Many women are reluctant to take hormone replacement therapy; discovering that Premarin® is drawn from the urine of mares, and that cardiovascular disease is a bigger threat than breast or uterine cancer is not reassuring to most women. Can topical progesterone from diosgenin, extracted from Mexican yams, reportedly identical to the progesterone of the human ovary and placenta, have the beneficial effects of oral medroxy-progesterone acetate without side effects?
These investigators say yes to symptom control, no to bone density. Flushing is common and bothersome to many menopausal women, and this once daily cream seemed effective in controlling it within four months: Most reported maximal relief within a month. The presence of spotting in the treated women suggests a systemic effect. Insignificant declines in bone mineral density, performed using a Hologic Quantitative Digital Machine, were observed.
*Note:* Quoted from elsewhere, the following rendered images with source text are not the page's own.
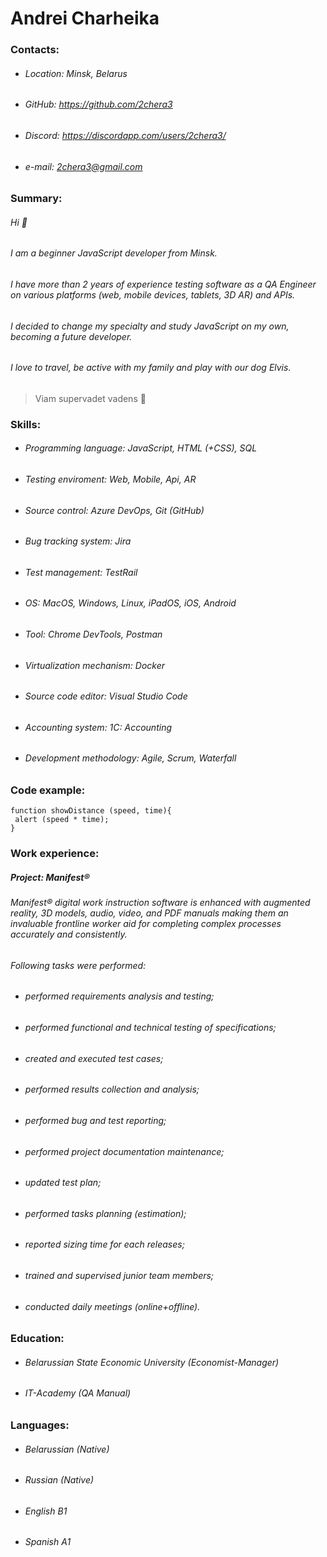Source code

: # Andrei Charheika

### Contacts:

* ###### Location: Minsk, Belarus
* ###### GitHub: https://github.com/2chera3
* ###### Discord: https://discordapp.com/users/2chera3/
* ###### e-mail: 2chera3@gmail.com

### Summary:

###### Hi 👋
###### I am a beginner JavaScript developer from Minsk.
###### I have more than 2 years of experience testing software as a QA Engineer on various platforms (web, mobile devices, tablets, 3D AR) and APIs.
###### I decided to change my specialty and study JavaScript on my own, becoming a future developer.
###### I love to travel, be active with my family and play with our dog Elvis.
> Viam supervadet vadens 🤞

### Skills:

* ###### Programming language: JavaScript, HTML (+CSS), SQL
* ###### Testing enviroment: Web, Mobile, Api, AR
* ###### Source control: Azure DevOps, Git (GitHub)
* ###### Bug tracking system: Jira
* ###### Test management: TestRail
* ###### OS: MacOS, Windows, Linux, iPadOS, iOS, Android
* ###### Tool: Chrome DevTools, Postman
* ###### Virtualization mechanism: Docker
* ###### Source code editor: Visual Studio Code
* ###### Accounting system: 1C: Accounting
* ###### Development methodology: Agile, Scrum, Waterfall

### Code example:

```
function showDistance (speed, time){
 alert (speed * time);
}
```

### Work experience:

##### Project: Manifest®
###### Manifest® digital work instruction software is enhanced with augmented reality, 3D models, audio, video, and PDF manuals making them an invaluable frontline worker aid for completing complex processes accurately and consistently.
###### Following tasks were performed: 
* ###### performed requirements analysis and testing;
* ###### performed functional and technical testing of specifications;
* ###### created and executed test cases;
* ###### performed results collection and analysis;
* ###### performed bug and test reporting;
* ###### performed project documentation maintenance;
* ###### updated test plan;
* ###### performed tasks planning (estimation);
* ###### reported sizing time for each releases;
* ###### trained and supervised junior team members;
* ###### conducted daily meetings (online+offline).

### Education:

* ###### Belarussian State Economic University (Economist-Manager)
* ###### IT-Academy (QA Manual)

### Languages:

* ###### Belarussian (Native)
* ###### Russian (Native)
* ###### English B1
* ###### Spanish A1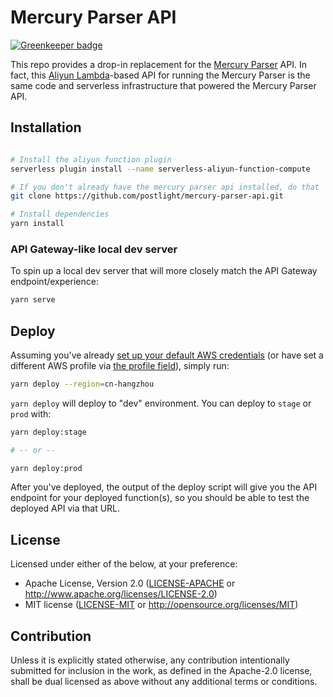 # Mercury Parser API

[![Greenkeeper badge](https://badges.greenkeeper.io/postlight/mercury-parser-api.svg)](https://greenkeeper.io/)

This repo provides a drop-in replacement for the [Mercury Parser](https://github.com/postlight/mercury-parser) API. 
In fact, this [Aliyun Lambda](https://aws.amazon.com/lambda/)-based API for running the Mercury Parser is the same code 
and serverless infrastructure that powered the Mercury Parser API.

## Installation

```bash

# Install the aliyun function plugin
serverless plugin install --name serverless-aliyun-function-compute

# If you don't already have the mercury parser api installed, do that
git clone https://github.com/postlight/mercury-parser-api.git

# Install dependencies
yarn install
```

### API Gateway-like local dev server

To spin up a local dev server that will more closely match the API Gateway endpoint/experience:

```bash
yarn serve
```

## Deploy

Assuming you've already [set up your default AWS credentials](https://docs.aws.amazon.com/cli/latest/userguide/cli-chap-configure.html#cli-quick-configuration) (or have set a different AWS profile via [the profile field](serverless.yml#L21)), simply run:

```bash
yarn deploy --region=cn-hangzhou
```

`yarn deploy` will deploy to "dev" environment. You can deploy to `stage` or `prod`
with:

```bash
yarn deploy:stage

# -- or --

yarn deploy:prod
```

After you've deployed, the output of the deploy script will give you the API endpoint
for your deployed function(s), so you should be able to test the deployed API via that URL.

## License

Licensed under either of the below, at your preference:

- Apache License, Version 2.0
  ([LICENSE-APACHE](LICENSE-APACHE) or http://www.apache.org/licenses/LICENSE-2.0)
- MIT license
  ([LICENSE-MIT](LICENSE-MIT) or http://opensource.org/licenses/MIT)

## Contribution

Unless it is explicitly stated otherwise, any contribution intentionally submitted for inclusion in the work, as defined in the Apache-2.0 license, shall be dual licensed as above without any additional terms or conditions.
Weaknesses of this study include the absence of published tabular data at four, eight, and 12 months, including remeasurement of initial baseline values, and the absence of control of other measures known to influence bone density, e.g., weight-bearing exercise and Vitamin D intake.
Transdermal progesterone derived from Mexican yams appears effective in controlling hot flushes, and can be offered to women with the same provisos as oral progesterone. To protect the heart and the bone, however, other tools are needed. Aerobic, weight-bearing exercise and a plant-based, high complex carbohydrate, whole foods diet should be part of every menopausal woman’s repertoire.